LATIN IS ALIVE AND WELL, and Aramaic isn't doing too badly either:
Latin lovers flock to Missouri for national convention

ALAN SCHER ZAGIER

Associated Press

COLUMBIA, Mo. - Latin, the dead tongue? Hardly.

Just ask members of the National Junior Classical League, which for more than 50 years has preached a love of the classical language among American teens and their teachers. The league now has 50,000 members nationwide, nearly 2,000 of whom gathered this week on the University of Missouri-Columbia campus for an intense spell of academic competitions, pep rallies, mythology-themed costume pageants and Olympic-inspired athletic contests.

[...]

Alvin Duggan, a 68-year-old retired Lutheran pastor from Eden, Minn., took the frenetic scene in stride. As the first NJCL president in 1953-54, he presided over a group that numbered just over 100 students.

"Latin is alive and well," he said. "Classics are anything but dead."

Duggan went on to study Hebrew and Aramaic in the seminary, a scholarly asset he regularly relied upon when crafting weekly sermons.

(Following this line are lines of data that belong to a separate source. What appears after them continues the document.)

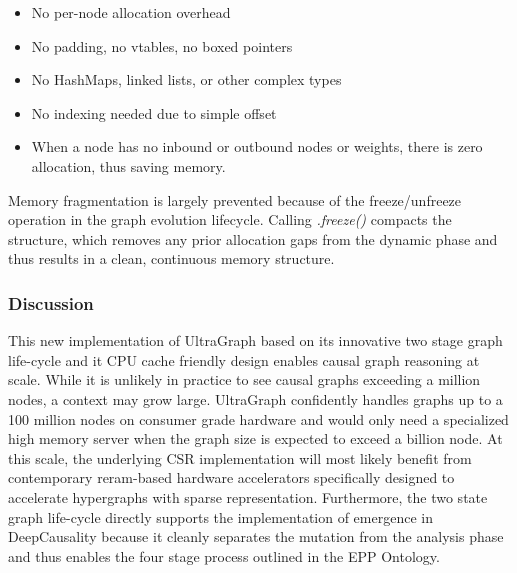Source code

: \begin{itemize}
	\item No per-node allocation overhead
	\item No padding, no vtables, no boxed pointers
	\item No HashMaps, linked lists, or other complex types
	\item No indexing needed due to simple offset\
	\item When a node has no inbound or outbound nodes or weights, there is zero allocation, thus saving memory.
\end{itemize}


Memory fragmentation is largely prevented because of the freeze/unfreeze operation in the graph evolution lifecycle. Calling \textit{.freeze()} compacts the structure, which removes any prior allocation gaps from the dynamic phase and thus results in a clean, continuous memory structure.

\subsubsection{Discussion}

This new implementation of UltraGraph based on its innovative two stage graph life-cycle and it CPU cache friendly design enables causal graph reasoning at scale. While it is unlikely in practice to see causal graphs exceeding a million nodes, a context may grow large. UltraGraph confidently handles graphs up to a 100 million nodes on consumer grade hardware and would only need a specialized high memory server when the graph size is expected to exceed a billion node. At this scale, the underlying CSR implementation will most likely benefit from contemporary reram-based\cite{zheng2023phgraph} hardware accelerators specifically designed to accelerate hypergraphs with sparse representation. 
Furthermore, the two state graph life-cycle directly supports the implementation of emergence in DeepCausality because it cleanly separates the mutation from the analysis phase and thus enables the four stage process outlined in the EPP Ontology.  

\newpage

"Understanding these ancient languages gives you a concept of where we've come from - and where we could go if we understood where we came from," he said.

[...]
A MESSIANIC BILLBOARD:
Billboard latest sign of Messianic fervor among some

BY CAROL EISENBERG
STAFF WRITER

August 7, 2005

A new billboard on the West Side Highway and 44th Street proclaims "Moshiach," or Messiah, "Is Here" under a picture of the late Rabbi Menachem Mendel Schneerson of Crown Heights -- the charismatic Jewish leader known as the Rebbe who died 11 years ago.

The billboard, put up Tuesday and paid for by a group called Jewish Women United for the Redemption, is the latest sign of the messianic fervor continuing to grip parts of the Lubavitch community that Schneerson once led.